All lines with the word "plugin" are to be found and copied from the listing.

-- Opening Marker --

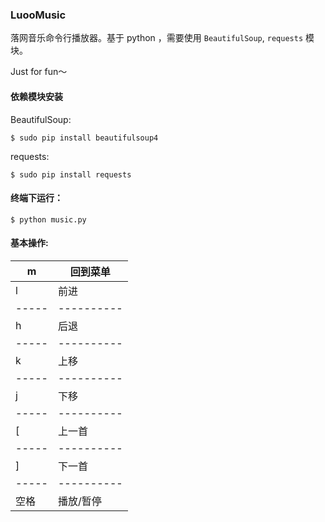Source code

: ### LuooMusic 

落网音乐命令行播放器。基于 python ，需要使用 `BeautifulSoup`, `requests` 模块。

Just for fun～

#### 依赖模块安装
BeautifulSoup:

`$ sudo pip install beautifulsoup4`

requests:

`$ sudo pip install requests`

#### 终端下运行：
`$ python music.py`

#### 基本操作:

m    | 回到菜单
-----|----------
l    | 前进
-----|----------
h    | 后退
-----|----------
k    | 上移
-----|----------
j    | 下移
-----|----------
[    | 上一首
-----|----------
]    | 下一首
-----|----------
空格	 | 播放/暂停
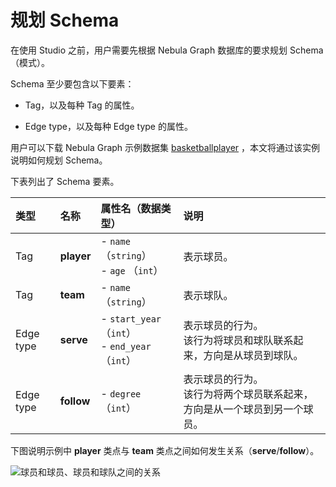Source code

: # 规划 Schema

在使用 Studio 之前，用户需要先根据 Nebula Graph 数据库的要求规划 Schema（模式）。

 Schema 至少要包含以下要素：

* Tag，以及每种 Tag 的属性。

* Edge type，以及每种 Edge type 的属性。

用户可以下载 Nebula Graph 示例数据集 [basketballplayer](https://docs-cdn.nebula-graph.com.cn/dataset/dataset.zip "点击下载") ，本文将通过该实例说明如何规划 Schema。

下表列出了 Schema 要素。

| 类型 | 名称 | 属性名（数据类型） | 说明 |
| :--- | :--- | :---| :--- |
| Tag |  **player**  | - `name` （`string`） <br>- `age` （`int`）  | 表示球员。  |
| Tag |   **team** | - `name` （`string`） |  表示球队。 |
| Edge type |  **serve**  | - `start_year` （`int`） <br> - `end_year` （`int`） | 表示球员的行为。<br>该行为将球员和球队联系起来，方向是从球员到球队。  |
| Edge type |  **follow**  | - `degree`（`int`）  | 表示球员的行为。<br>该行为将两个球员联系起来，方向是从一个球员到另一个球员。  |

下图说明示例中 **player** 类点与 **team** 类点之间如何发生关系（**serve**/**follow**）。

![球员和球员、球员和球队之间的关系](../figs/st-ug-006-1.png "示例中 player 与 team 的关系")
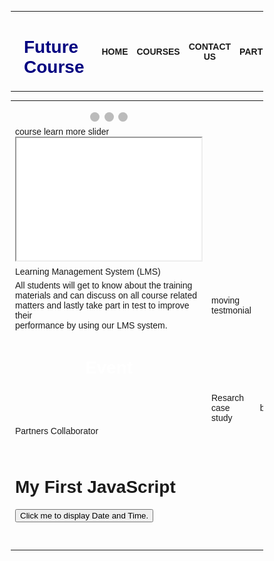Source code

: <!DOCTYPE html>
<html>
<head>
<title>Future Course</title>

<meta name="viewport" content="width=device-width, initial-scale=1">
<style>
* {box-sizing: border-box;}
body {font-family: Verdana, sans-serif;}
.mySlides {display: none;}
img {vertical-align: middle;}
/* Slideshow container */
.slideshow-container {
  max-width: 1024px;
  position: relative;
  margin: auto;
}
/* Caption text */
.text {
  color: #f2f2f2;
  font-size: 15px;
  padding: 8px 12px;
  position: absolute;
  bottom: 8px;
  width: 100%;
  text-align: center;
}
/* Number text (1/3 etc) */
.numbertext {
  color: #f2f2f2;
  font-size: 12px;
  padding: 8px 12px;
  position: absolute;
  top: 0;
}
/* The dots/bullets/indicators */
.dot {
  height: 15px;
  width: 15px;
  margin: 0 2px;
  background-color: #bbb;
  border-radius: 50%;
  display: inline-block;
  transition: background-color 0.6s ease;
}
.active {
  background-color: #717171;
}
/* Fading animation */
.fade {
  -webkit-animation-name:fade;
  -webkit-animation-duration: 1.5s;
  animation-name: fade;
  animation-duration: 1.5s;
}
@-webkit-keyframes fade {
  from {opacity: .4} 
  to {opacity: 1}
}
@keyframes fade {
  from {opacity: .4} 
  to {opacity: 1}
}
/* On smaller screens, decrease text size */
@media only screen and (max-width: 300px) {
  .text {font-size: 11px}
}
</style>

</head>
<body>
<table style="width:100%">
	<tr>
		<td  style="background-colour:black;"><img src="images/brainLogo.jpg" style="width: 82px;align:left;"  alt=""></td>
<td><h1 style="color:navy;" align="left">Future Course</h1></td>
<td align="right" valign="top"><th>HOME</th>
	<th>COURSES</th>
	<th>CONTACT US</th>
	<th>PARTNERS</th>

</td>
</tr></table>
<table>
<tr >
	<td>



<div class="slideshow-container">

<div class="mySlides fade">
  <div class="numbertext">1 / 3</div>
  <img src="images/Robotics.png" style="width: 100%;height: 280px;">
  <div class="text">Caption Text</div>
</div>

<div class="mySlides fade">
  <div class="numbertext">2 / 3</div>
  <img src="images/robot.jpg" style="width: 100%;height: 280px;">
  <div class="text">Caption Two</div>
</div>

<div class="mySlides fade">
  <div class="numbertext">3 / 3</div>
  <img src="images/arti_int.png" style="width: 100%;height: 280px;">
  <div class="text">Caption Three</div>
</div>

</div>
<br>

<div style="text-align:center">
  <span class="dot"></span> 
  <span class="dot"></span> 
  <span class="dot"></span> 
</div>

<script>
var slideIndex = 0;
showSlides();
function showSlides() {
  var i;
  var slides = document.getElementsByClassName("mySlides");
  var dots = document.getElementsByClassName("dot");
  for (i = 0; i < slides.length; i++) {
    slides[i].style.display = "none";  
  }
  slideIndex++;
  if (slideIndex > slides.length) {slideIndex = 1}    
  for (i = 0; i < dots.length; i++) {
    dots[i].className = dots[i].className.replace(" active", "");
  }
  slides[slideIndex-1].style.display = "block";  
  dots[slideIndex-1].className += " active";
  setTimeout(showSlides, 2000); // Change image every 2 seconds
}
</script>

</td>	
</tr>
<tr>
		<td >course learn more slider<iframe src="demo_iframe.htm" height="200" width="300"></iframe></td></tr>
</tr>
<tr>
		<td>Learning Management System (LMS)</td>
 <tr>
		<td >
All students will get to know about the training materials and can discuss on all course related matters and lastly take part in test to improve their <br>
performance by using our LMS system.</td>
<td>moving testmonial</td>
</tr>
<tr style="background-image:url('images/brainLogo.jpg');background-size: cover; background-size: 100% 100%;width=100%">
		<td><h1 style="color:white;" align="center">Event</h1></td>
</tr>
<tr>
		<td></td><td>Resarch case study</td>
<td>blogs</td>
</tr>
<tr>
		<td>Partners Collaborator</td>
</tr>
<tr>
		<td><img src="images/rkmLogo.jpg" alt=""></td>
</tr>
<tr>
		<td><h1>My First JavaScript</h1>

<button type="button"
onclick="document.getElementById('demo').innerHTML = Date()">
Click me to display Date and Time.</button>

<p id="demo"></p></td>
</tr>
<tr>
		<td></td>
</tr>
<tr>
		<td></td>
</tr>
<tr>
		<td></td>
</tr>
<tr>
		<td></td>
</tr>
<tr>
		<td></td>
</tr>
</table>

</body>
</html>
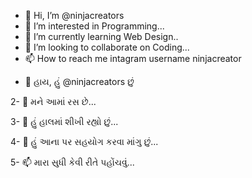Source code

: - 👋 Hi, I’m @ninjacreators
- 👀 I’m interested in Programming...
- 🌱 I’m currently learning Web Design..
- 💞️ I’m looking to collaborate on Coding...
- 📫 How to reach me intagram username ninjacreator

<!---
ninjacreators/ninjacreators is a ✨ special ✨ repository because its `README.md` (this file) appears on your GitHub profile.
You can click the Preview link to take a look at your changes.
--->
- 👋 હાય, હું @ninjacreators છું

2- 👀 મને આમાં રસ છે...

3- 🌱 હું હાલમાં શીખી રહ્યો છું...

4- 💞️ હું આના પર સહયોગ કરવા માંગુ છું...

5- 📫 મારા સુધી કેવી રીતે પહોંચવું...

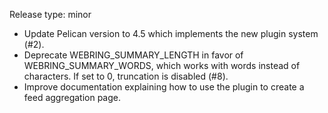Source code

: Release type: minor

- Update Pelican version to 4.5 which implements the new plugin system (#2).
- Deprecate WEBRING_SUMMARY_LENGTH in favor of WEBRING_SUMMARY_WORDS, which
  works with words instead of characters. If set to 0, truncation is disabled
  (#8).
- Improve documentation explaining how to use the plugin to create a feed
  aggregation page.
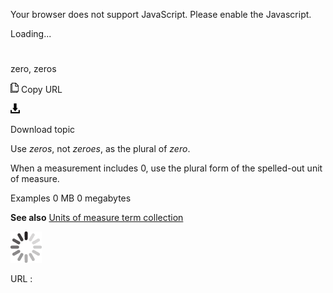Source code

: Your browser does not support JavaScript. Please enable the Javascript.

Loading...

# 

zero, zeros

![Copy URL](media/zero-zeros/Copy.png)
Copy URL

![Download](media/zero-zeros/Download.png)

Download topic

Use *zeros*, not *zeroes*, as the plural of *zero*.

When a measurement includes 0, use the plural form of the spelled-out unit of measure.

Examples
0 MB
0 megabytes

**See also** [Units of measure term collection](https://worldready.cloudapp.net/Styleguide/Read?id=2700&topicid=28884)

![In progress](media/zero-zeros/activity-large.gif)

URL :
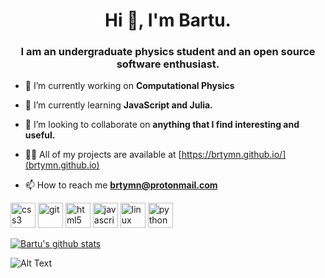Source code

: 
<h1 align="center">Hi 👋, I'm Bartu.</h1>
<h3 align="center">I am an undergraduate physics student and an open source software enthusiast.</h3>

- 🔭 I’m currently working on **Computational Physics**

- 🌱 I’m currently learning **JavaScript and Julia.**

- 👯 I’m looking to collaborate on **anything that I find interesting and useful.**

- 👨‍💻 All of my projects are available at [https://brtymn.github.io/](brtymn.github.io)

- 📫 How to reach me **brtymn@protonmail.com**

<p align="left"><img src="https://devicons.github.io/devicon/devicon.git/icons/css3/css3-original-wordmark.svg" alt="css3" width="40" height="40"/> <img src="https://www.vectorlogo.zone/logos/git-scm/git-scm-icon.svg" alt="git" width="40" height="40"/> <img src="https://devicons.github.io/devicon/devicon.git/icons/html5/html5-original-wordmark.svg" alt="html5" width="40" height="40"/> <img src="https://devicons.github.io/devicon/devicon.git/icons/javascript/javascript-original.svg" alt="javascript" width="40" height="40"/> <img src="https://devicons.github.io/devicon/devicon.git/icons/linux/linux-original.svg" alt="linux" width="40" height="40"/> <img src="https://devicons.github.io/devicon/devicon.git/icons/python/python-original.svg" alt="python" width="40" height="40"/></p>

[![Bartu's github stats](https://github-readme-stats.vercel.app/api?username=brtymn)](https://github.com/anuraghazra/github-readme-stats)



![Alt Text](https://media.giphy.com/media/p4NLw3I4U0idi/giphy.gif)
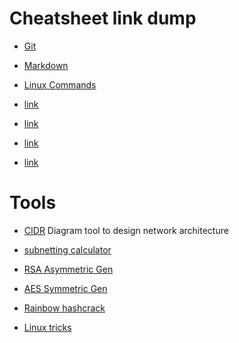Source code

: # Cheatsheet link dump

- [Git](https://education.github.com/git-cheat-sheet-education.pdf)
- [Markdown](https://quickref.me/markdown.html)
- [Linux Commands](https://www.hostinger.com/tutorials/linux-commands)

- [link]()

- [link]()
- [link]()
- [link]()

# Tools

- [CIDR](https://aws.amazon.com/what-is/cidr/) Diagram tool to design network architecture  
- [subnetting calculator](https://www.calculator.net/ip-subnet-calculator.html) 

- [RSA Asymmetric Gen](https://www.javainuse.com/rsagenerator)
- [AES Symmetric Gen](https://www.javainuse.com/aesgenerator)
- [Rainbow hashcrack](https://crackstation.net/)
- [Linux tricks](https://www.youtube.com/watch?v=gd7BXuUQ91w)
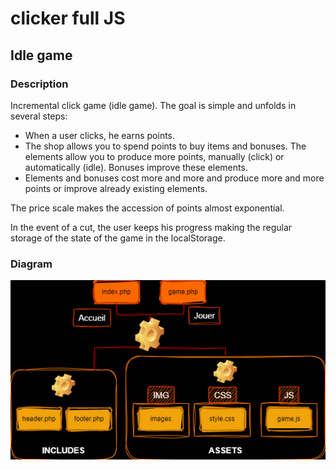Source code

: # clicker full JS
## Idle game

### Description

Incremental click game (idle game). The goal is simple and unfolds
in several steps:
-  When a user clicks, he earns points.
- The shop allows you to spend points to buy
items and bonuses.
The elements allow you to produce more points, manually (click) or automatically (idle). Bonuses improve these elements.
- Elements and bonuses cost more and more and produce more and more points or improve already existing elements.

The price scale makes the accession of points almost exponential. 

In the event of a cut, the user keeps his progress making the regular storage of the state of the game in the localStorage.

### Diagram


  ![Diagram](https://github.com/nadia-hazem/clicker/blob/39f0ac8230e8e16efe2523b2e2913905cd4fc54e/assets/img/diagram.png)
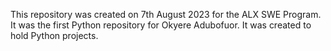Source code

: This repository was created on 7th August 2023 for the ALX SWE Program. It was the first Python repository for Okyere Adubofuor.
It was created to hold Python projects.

-- Closing Marker --

**Solved exercise**
- Update Pelican version to 4.5 which implements the new plugin system (#2).
- Improve documentation explaining how to use the plugin to create a feed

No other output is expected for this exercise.